Dioecy in a wind-pollinated herb explained by disruptive selection on sex allocation via inbreeding avoidance

Abstract

The evolution of dioecy from hermaphroditism is widely thought to be a response to disruptive selection favoring males and females, driven by advantages of inbreeding avoidance, sexual specialization, or both. It has hitherto been difficult to uncouple the importance of these two hypotheses. We use phenotypes produced by experimental evolution to test the inbreeding avoidance hypothesis in populations from which sexual specialization can be effectively ruled out. We estimate the selfing rate and the shape of fitness gain curves under scenarios with and without inbreeding depression in experimental populations of wind-pollinated Mercurialis annua with high variation in sex allocation. Our results confirm a phenotypic trade-off between male and female allocation in M. annua. Individual selfing rates increased with pollen production. This dependence led to strong disruptive selection on sex allocation due to its interaction with the mating system under the scenario of high inbreeding depression, especially for plants of medium and large sizes. Taken together, our results demonstrate that inbreeding avoidance on its own can lead to disruptive selection on sex allocation, favoring the selection and maintenance of dioecy under wind pollination without associated benefits of sexual specialization.

Keywords: anemophily; evolutionary branching; geitonogamy; monoecy; paternity; selection gradient; sexual conflict; sexual system.

Fig. 1

Conceptual diagram showing different selection schemes via total fitness on sex allocation (gender) within a population. Here, sex allocation represents how the resource of reproduction is divided into female and male functions in an individual. Unisexual female and male individuals are favored when the selection on sex allocation is disruptive (depicted by the solid line), rendering the population dioecious. By contrast, when the selection on sex allocation is stabilizing (depicted by the dashed line), hermaphroditism is favored.

Fig. 2

The expected effect of plant size on the selfing rates under the mass‐action assumption (see main text for details). Given the same sex allocation (gender), a large plant (shown in blue) will produce more male flowers in absolute terms compared to a small plant (shown in orange).

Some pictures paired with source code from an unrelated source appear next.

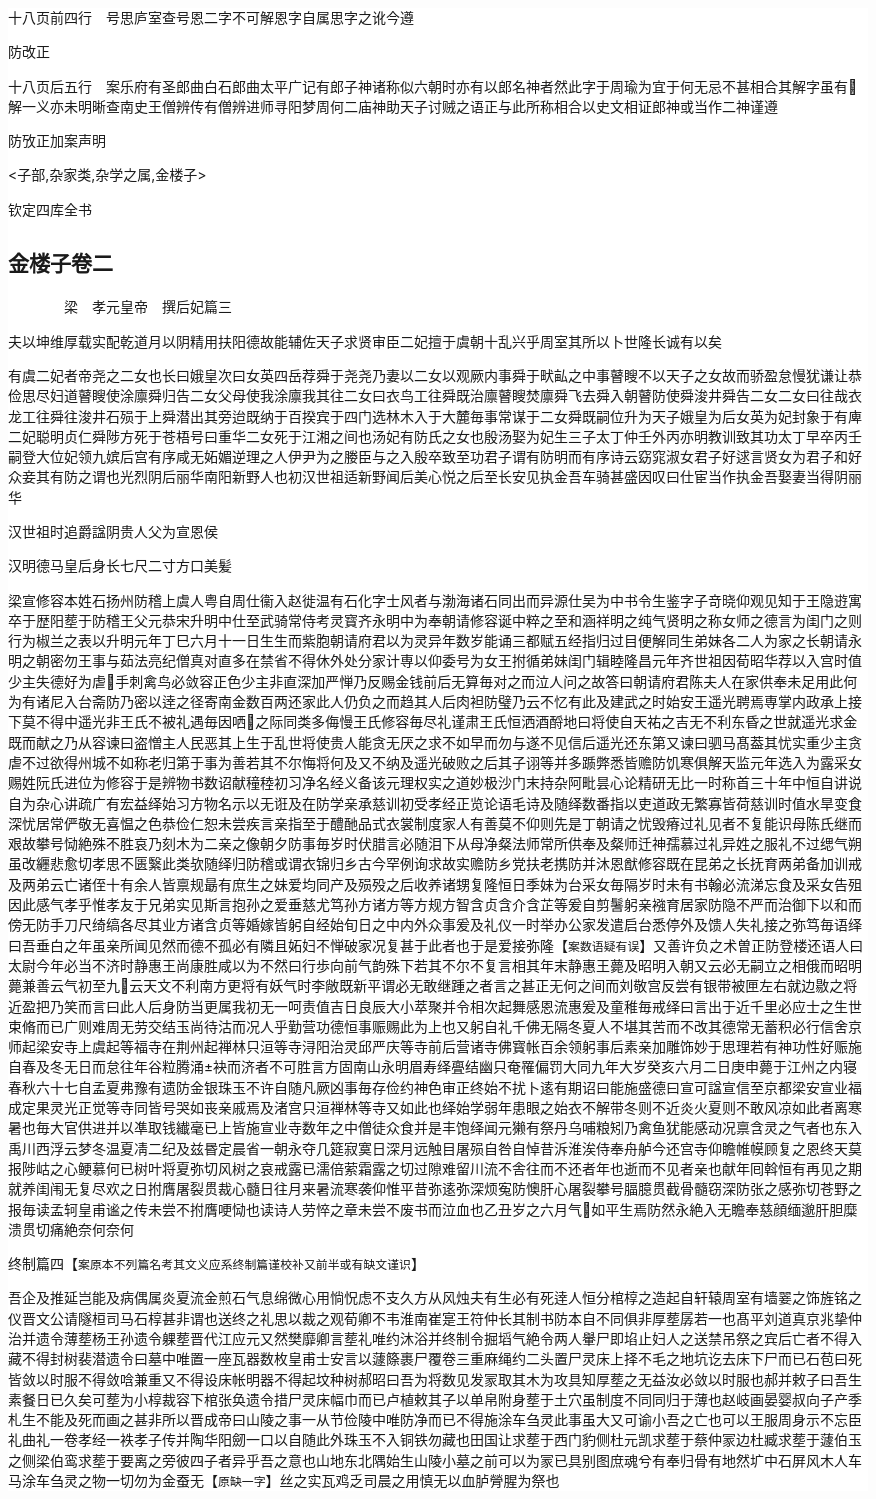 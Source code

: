十八页前四行　号思庐室查号恩二字不可解恩字自属思字之讹今遵  

防改正  

十八页后五行　案乐府有圣郎曲白石郎曲太平广记有郎子神诸称似六朝时亦有以郎名神者然此字于周瑜为宜于何无忌不甚相合其解字虽有解一义亦未明晰查南史王僧辨传有僧辨进师寻阳梦周何二庙神助天子讨贼之语正与此所称相合以史文相证郎神或当作二神谨遵  

防攷正加案声明  

<子部,杂家类,杂学之属,金楼子>  

钦定四库全书  

## 金楼子卷二

　　　　梁　孝元皇帝　撰后妃篇三  

夫以坤维厚载实配乾道月以阴精用扶阳德故能辅佐天子求贤审臣二妃擅于虞朝十乱兴乎周室其所以卜世隆长诚有以矣  

有虞二妃者帝尧之二女也长曰娥皇次曰女英四岳荐舜于尧尧乃妻以二女以观厥内事舜于畎畆之中事瞽瞍不以天子之女故而骄盈怠慢犹谦让恭俭思尽妇道瞽瞍使涂廪舜归告二女父母使我涂廪我其往二女曰衣鸟工往舜既治廪瞽瞍焚廪舜飞去舜入朝瞽防使舜浚井舜告二女二女曰往哉衣龙工往舜往浚井石殒于上舜潜出其旁迨既纳于百揆宾于四门选林木入于大麓毎事常谋于二女舜既嗣位升为天子娥皇为后女英为妃封象于有庳二妃聪明贞仁舜陟方死于苍梧号曰重华二女死于江湘之间也汤妃有防氏之女也殷汤娶为妃生三子太丁仲壬外丙亦明教训致其功太丁早卒丙壬嗣登大位妃领九嫔后宫有序咸无妬媚逆理之人伊尹为之媵臣与之入殷卒致至功君子谓有防明而有序诗云窈窕淑女君子好逑言贤女为君子和好众妾其有防之谓也光烈阴后丽华南阳新野人也初汉世祖适新野闻后美心悦之后至长安见执金吾车骑甚盛因叹曰仕宦当作执金吾娶妻当得阴丽华  

汉世祖时追爵諡阴贵人父为宣恩侯  

汉明德马皇后身长七尺二寸方口美髪  

梁宣修容本姓石扬州防稽上虞人粤自周仕衞入赵徙温有石化字士风者与渤海诸石同出而异源仕吴为中书令生鉴字子竒晓仰观见知于王隐逰寓卒于歴阳塟于防稽王父元恭宋升明中仕至武骑常侍考灵寳齐永明中为奉朝请修容诞中粹之至和涵祥明之纯气贤明之称女师之德言为闺门之则行为椒兰之表以升明元年丁巳六月十一日生生而紫胞朝请府君以为灵异年数岁能诵三都赋五经指归过目便解同生弟妹各二人为家之长朝请永明之朝密勿王事与茹法亮纪僧真对直多在禁省不得休外处分家计専以仰委号为女王拊循弟妹闺门辑睦隆昌元年齐世祖因荀昭华荐以入宫时值少主失德好为虐手刺禽鸟必敛容正色少主非直深加严惮乃反赐金钱前后无算毎对之而泣人问之故答曰朝请府君陈夫人在家供奉未足用此何为有诸尼入台斋防乃密以逹之径寄南金数百两还家此人仍负之而趋其人后肉袒防璧乃云不忆有此及建武之时始安王遥光聘焉専掌内政承上接下莫不得中遥光非王氏不被礼遇毎因哂之际同类多侮慢王氏修容毎尽礼谨肃王氏恒洒酒酹地曰将使自天祐之吉无不利东昏之世就遥光求金既而献之乃从容谏曰盗憎主人民恶其上生于乱世将使贵人能贪无厌之求不如早而勿与遂不见信后遥光还东第又谏曰驷马髙葢其忧实重少主贪虐不过欲得州城不如称老归第于事为善若其不尔悔将何及又不纳及遥光破败之后其子诩等并多踬弊悉皆赡防饥寒俱解天监元年选入为露采女赐姓阮氏进位为修容于是辨物书数诏献穜稑初习净名经义备该元理权实之道妙极沙门末持杂阿毗昙心论精研无比一时称首三十年中恒自讲说自为杂心讲疏广有宏益绎始习方物名示以无诳及在防学亲承慈训初受孝经正览论语毛诗及随绎数番指以吏道政无繁寡皆荷慈训时值水旱变食深忧居常俨敬无喜愠之色恭俭仁恕未尝疾言亲指至于醴酏品式衣裳制度家人有善莫不仰则先是丁朝请之忧毁瘠过礼见者不复能识母陈氏继而艰故攀号恸絶殊不胜哀乃刻木为二亲之像朝夕防事毎岁时伏腊言必随泪下从母净粲法师常所供奉及粲师迁神孺慕过礼异姓之服礼不过缌气朔虽改纒悲愈切孝思不匮繄此类欤随绎归防稽或谓衣锦归乡古今罕例询求故实赡防乡党扶老携防并沐恩猷修容既在昆弟之长抚育两弟备加训戒及两弟云亡诸侄十有余人皆禀规朂有庶生之妹爱均同产及殒殁之后收养诸甥复隆恒日季妹为台采女毎隔岁时未有书翰必流涕忘食及采女告殂因此感气孝乎惟孝友于兄弟实见斯言抱孙之爱垂慈尤笃孙方诸方等方规方智含贞含介含芷等爰自剪鬐躬亲襁育居家防隐不严而治御下以和而傍无防手刀尺绮缟各尽其业方诸含贞等婚嫁皆躬自经始旬日之中内外众事爰及礼仪一时举办公家发遣启台悉停外及馈人失礼接之弥笃毎语绎曰吾垂白之年虽亲所闻见然而德不孤必有隣且妬妇不惮破家况复甚于此者也于是爱接弥隆【`案数语疑有误`】又善许负之术曽正防登楼还语人曰太尉今年必当不济时静惠王尚康胜咸以为不然曰行歩向前气韵殊下若其不尔不复言相其年末静惠王薨及昭明入朝又云必无嗣立之相俄而昭明薨兼善云气初至九云天文不利南方更将有妖气时李敞既新平谓必无敢继踵之者言之甚正无何之间而刘敬宫反尝有银带被匣左右就边敭之将近盈把乃笑而言曰此人后身防当更属我初无一呵责值吉日良辰大小萃聚并令相次起舞感恩流惠爰及童稚毎戒绎曰言出于近千里必应士之生世束脩而已广则难周无劳交结玉尚待沽而况人乎勤营功德恒事赈赐此为上也又躬自礼千佛无隔冬夏人不堪其苦而不改其德常无蓄积必行信舍京师起梁安寺上虞起等福寺在荆州起禅林只洹等寺浔阳治灵邱严庆等寺前后营诸寺佛寳帐百余领躬事后素亲加雕饰妙于思理若有神功性好赈施自春及冬无日而怠往年谷粒腾涌袂而济者不可胜言方固南山永明眉寿绎亹结幽只奄罹偏罚大同九年大岁癸亥六月二日庚申薨于江州之内寝春秋六十七自孟夏弗豫有遗防金银珠玉不许自随凡厥凶事毎存俭约神色审正终始不扰卜逺有期诏曰能施盛德曰宣可諡宣信至京都梁安宣业福成定果灵光正觉等寺同皆号哭如丧亲戚焉及渚宫只洹禅林等寺又如此也绎始学弱年患眼之始衣不解带冬则不近炎火夏则不敢风凉如此者离寒暑也毎大官供进并以凖取钱纎毫已上皆施宣业寺数年之中僧徒众食并是丰饱绎闻元獭有祭丹乌哺粮矧乃禽鱼犹能感动况禀含灵之气者也东入禹川西浮云梦冬温夏凊二纪及兹昬定晨省一朝永夺几筵寂寞日深月远触目屠殒自咎自悼昔泝淮涘侍奉舟舻今还宫寺仰瞻帷幙顾复之恩终天莫报陟岵之心鲠慕何已树叶将夏弥切风树之哀戒露已濡倍萦霜露之切过隙难留川流不舎往而不还者年也逝而不见者亲也献年囘斡恒有再见之期就养闺闱无复尽欢之日拊膺屠裂贯裁心髓日往月来暑流寒袭仰惟平昔弥逺弥深烦寃防懊肝心屠裂攀号腷臆贯截骨髓窃深防张之感弥切苍野之报毎读孟轲皇甫谧之传未尝不拊膺哽恸也读诗人劳悴之章未尝不废书而泣血也乙丑岁之六月气如平生焉防然永絶入无瞻奉慈顔缅邈肝胆糜溃贯切痛絶奈何奈何  

终制篇四【`案原本不列篇名考其文义应系终制篇谨校补又前半或有缺文谨识`】  

吾企及推延岂能及病偶属炎夏流金煎石气息绵微心用惝怳虑不支久方从风烛夫有生必有死逹人恒分棺椁之造起自轩辕周室有墙翣之饰旌铭之仪晋文公请隧桓司马石椁甚非谓也送终之礼思以裁之观荀卿不韦淮南崔寔王符仲长其制书防本自不同俱非厚塟孱若一也髙平刘道真京兆挚仲治并遗令薄塟杨王孙遗令躶塟晋代江应元又然樊靡卿言塟礼唯约沐浴并终制令掘塪气絶令两人轝尸即埳止妇人之送禁吊祭之宾后亡者不得入藏不得封树裴潜遗令曰墓中唯置一座瓦器数枚皇甫士安言以蘧篨裹尸覆卷三重麻绳约二头置尸灵床上择不毛之地坑讫去床下尸而已石苞曰死皆敛以时服不得敛唅兼重又不得设床帐明器不得起坟种树郝昭曰吾为将数见发冡取其木为攻具知厚塟之无益汝必敛以时服也郝并敕子曰吾生素餐日已久矣可塟为小椁裁容下棺张奂遗令措尸灵床幅巾而已卢植敕其子以单帛附身塟于土穴虽制度不同同归于薄也赵岐画晏婴叔向子产季札生不能及死而画之甚非所以晋成帝曰山陵之事一从节俭陵中唯防净而已不得施涂车刍灵此事虽大又可谕小吾之亡也可以王服周身示不忘臣礼曲礼一卷孝经一袟孝子传并陶华阳劒一口以自随此外珠玉不入铜铁勿藏也田国让求塟于西门豹侧杜元凯求塟于蔡仲冡边杜臧求塟于蘧伯玉之侧梁伯鸾求塟于要离之旁彼四子者异乎吾之意也山地东北隅始生山陵小墓之前可以为冡已具别图庶魂兮有奉归骨有地然圹中石屏风木人车马涂车刍灵之物一切勿为金蚕无【`原缺一字`】丝之实瓦鸡乏司晨之用慎无以血胪膋腥为祭也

Thus, the expected selfing rate under the mass‐action assumption, which is positively correlated with male flower production, will be higher in the larger plant.

Fig. 3

Plots showing the distribution of gender phenotypes in the studied populations (a), and the trade‐off between female and male flower numbers of the individuals (b), of Mercurialis annua. In (a), a value of zero in gender indicates an individual with only female flowers, whereas a value of one indicates an individual with only male flowers. In (b), the trade‐off lines for plants of different sizes were estimated by the generalized linear mixed model, with the shaded ribbons indicating the 95% confidence interval of the corresponding regression lines. Hereafter, to present the interactive effect with plant size, the regression lines for three levels of size (small, medium, and large) are shown, reflecting plants of mean size minus SD, mean size, and mean size plus SD, respectively. Note that one raw data point with an extreme number of female flowers (2108 female flowers) is not shown to avoid compression of the y‐axis (see also Supporting Information Fig. S1).

Fig. 4

Plot showing the effect of gender (maleness) on the selfing rate of studied individuals of Mercurialis annua (N = 172; individuals producing no mature seed were not included). Note that although the interaction with plant size was not significant, the slope trended to be steeper in larger plants. The shaded ribbon indicates the 95% confidence interval of the regression lines. Note that there was one individual with a gender of zero that had a selfing rate > 0. This inference is likely the result of sampling error during phenotyping, where we might have overlooked male flowers on that individual.

Fig. 5

Plots showing the interactive effects of plant size, degree of inbreeding depression, and gender on relative female (a), male (b), and total (c) fitness of Mercurialis annua. Fitness was estimated under two scenarios of inbreeding depression (δ) of zero and one, depicted by orange and green lines, respectively. Shaded ribbons indicate the 95% confidence interval of the corresponding regression lines. The interactions with population were not significant; thus, the interactive effects with population are not shown (see Table 1, Supporting Information Table S4 for the P values).